# Exercise requirements
Among the entries below, find every line that contains the string "subsection", then copy it.

# The input

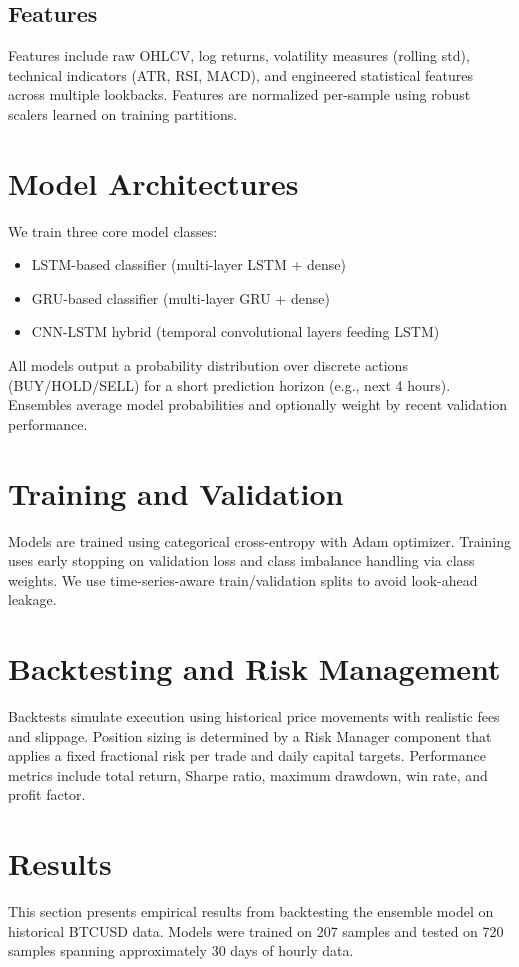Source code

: \documentclass[11pt,a4paper]{article}
\begin{document}
\subsection{Features}
Features include raw OHLCV, log returns, volatility measures (rolling std), technical indicators (ATR, RSI, MACD), and engineered statistical features across multiple lookbacks. Features are normalized per-sample using robust scalers learned on training partitions.

\section{Model Architectures}
We train three core model classes:
\begin{itemize}
    \item LSTM-based classifier (multi-layer LSTM + dense)
    \item GRU-based classifier (multi-layer GRU + dense)
    \item CNN-LSTM hybrid (temporal convolutional layers feeding LSTM)
\end{itemize}
All models output a probability distribution over discrete actions (BUY/HOLD/SELL) for a short prediction horizon (e.g., next 4 hours). Ensembles average model probabilities and optionally weight by recent validation performance.

\section{Training and Validation}
Models are trained using categorical cross-entropy with Adam optimizer. Training uses early stopping on validation loss and class imbalance handling via class weights. We use time-series-aware train/validation splits to avoid look-ahead leakage.

\section{Backtesting and Risk Management}
Backtests simulate execution using historical price movements with realistic fees and slippage. Position sizing is determined by a Risk Manager component that applies a fixed fractional risk per trade and daily capital targets. Performance metrics include total return, Sharpe ratio, maximum drawdown, win rate, and profit factor.

\section{Results}
This section presents empirical results from backtesting the ensemble model on historical BTCUSD data. Models were trained on 207 samples and tested on 720 samples spanning approximately 30 days of hourly data.
\end{document}
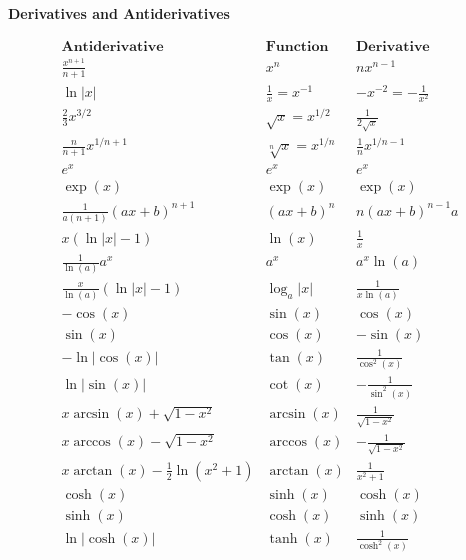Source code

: \begin{center}
\begin{minipage}{0.42\linewidth}
\centering
\label{tab:derivatives}
{\bfseries\sffamily\color{subText}\fontsize{8.8pt}{10.5pt}\selectfont Derivatives and Antiderivatives}\\[3pt]
\renewcommand{\arraystretch}{0.75}
\begin{tcolorbox}[
  width=\linewidth,
  colframe=secRule, colback=blue!3,
  boxrule=0.55pt, leftrule=2pt, arc=2pt,
  left=2pt, right=2pt, top=1pt, bottom=1pt, boxsep=1pt,
  before skip=2pt, after skip=2pt
]
\[
\begin{array}{lll}
\textbf{Antiderivative} & \textbf{Function} & \textbf{Derivative}\\
\hline
\frac{x^{n+1}}{n+1} & x^n & nx^{n-1}\\[0.01cm]
\ln|x| & \frac1x=x^{-1} & -x^{-2}=-\frac1{x^2}\\[0.01cm]
\frac23 x^{3/2} & \sqrt{x}=x^{1/2} & \frac1{2\sqrt{x}}\\[0.01cm]
\frac{n}{n+1}x^{1/n+1} & \sqrt[n]{x}=x^{1/n} & \frac1n x^{1/n-1}\\ [0.1cm]
\hline
e^x & e^x & e^x\\
\exp(x) & \exp(x) & \exp(x)\\
\frac{1}{a(n+1)}(ax+b)^{n+1} & (ax+b)^n & n(ax+b)^{n-1}a\\
x(\ln|x|-1) & \ln(x) & \frac1x\\
\frac1{\ln(a)}a^x & a^x & a^x\ln(a)\\
\frac{x}{\ln(a)}(\ln|x|-1) & \log_a|x| & \frac1{x\ln(a)}\\ [0.1cm]
\hline
-\cos(x) & \sin(x) & \cos(x)\\
\sin(x) & \cos(x) & -\sin(x)\\
-\ln|\cos(x)| & \tan(x) & \frac1{\cos^2(x)}\\
\ln|\sin(x)| & \cot(x) & -\frac1{\sin^2(x)}\\
x\arcsin(x)+\sqrt{1-x^2} & \arcsin(x) & \frac1{\sqrt{1-x^2}}\\
x\arccos(x)-\sqrt{1-x^2} & \arccos(x) & -\frac1{\sqrt{1-x^2}}\\
x\arctan(x)-\frac12\ln(x^2+1) & \arctan(x) & \frac1{x^2+1}\\
\cosh(x) & \sinh(x) & \cosh(x)\\
\sinh(x) & \cosh(x) & \sinh(x)\\
\ln|\cosh(x)| & \tanh(x) & \frac1{\cosh^2(x)}\\
\end{array}
\]
\end{tcolorbox}
\end{minipage}
\end{center}

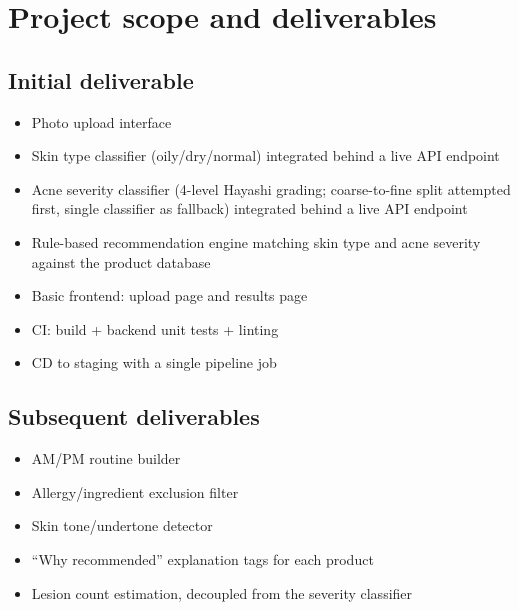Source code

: \documentclass[11pt,a4paper]{article}
\begin{document}
\section{Project scope and deliverables}
\subsection{Initial deliverable}
\begin{itemize}[leftmargin=0.7cm]
    \item Photo upload interface
    \item Skin type classifier (oily/dry/normal) integrated behind a live API endpoint
    \item Acne severity classifier (4-level Hayashi grading; coarse-to-fine split attempted first, single classifier as fallback) integrated behind a live API endpoint
    \item Rule-based recommendation engine matching skin type and acne severity against the product database
    \item Basic frontend: upload page and results page
    \item CI: build + backend unit tests + linting
    \item CD to staging with a single pipeline job
\end{itemize}

\subsection{Subsequent deliverables}
\begin{itemize}[leftmargin=0.7cm]
    \item AM/PM routine builder
    \item Allergy/ingredient exclusion filter
    \item Skin tone/undertone detector
    \item ``Why recommended'' explanation tags for each product
    \item Lesion count estimation, decoupled from the severity classifier
\end{itemize}
\end{document}
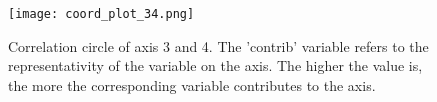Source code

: \begin{figure} [!htbp]
	\begin{center}
		\texttt{[image: coord\_plot\_34.png]}
	\end{center}
	\caption[FAMD's correlation circle for third and fourth axis]{Correlation circle of axis 3 and 4. The 'contrib' variable refers to the representativity of the variable on the axis. The higher the value is, the more the corresponding variable contributes to the axis.}
	\label{fig:corr_circ_34}
\end{figure}

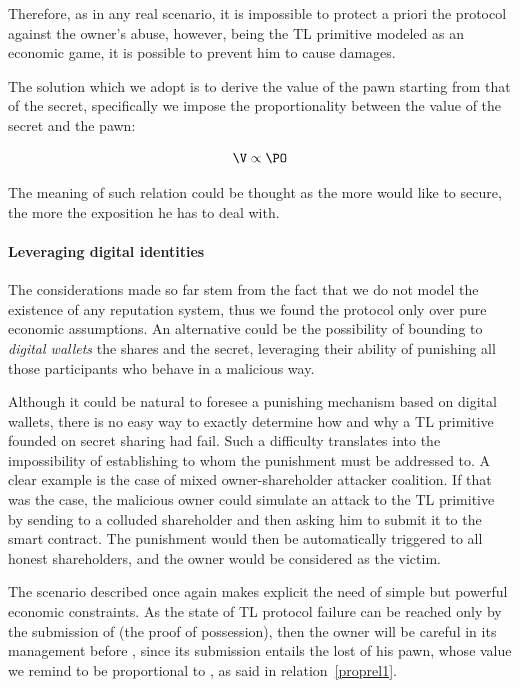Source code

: Therefore, as in any real scenario, it is impossible to protect a priori the protocol against the owner's abuse, however, being the TL primitive modeled as an economic game, it is possible to prevent him to cause damages. 

The solution which we adopt is to derive the value of the pawn starting from that of the secret, specifically we impose the proportionality between the value of the secret and the pawn:

\begin{equation}\label{proprel1}
\V \propto \PO
\end{equation}

The meaning of such relation could be thought as the more \owner would like to secure, the more the exposition he has to deal with.

\paragraph{Leveraging digital identities}
The considerations made so far stem from the fact that we do not model the existence of any reputation system, thus we found the protocol only over pure economic assumptions. An alternative could be the possibility of bounding to {\em digital wallets} the shares and the secret, leveraging their ability of punishing all those participants who behave in a malicious way.

Although it could be natural to foresee a punishing mechanism based on digital wallets, there is no easy way to exactly determine how and why a TL primitive founded on secret sharing had fail. Such a difficulty translates into the impossibility of establishing to whom the punishment must be addressed to. A clear example is the case of mixed owner-shareholder attacker coalition. If that was the case, the malicious owner could simulate an attack to the TL primitive by sending \secret to a colluded shareholder and then asking him to submit it to the smart contract. The punishment would then be automatically triggered to all honest shareholders, and the owner would be considered as the victim.

The scenario described once again makes explicit the need of simple but powerful economic constraints. As the state of TL protocol failure can be reached only by the submission of \secret (the proof of possession), then the owner will be careful in its management before \td, since its submission entails the lost of his pawn, whose value we remind to be proportional to \secret, as said in relation~\ref{proprel1}.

# Reply
\subsection{Features}
\subsection{Initial deliverable}
\subsection{Subsequent deliverables}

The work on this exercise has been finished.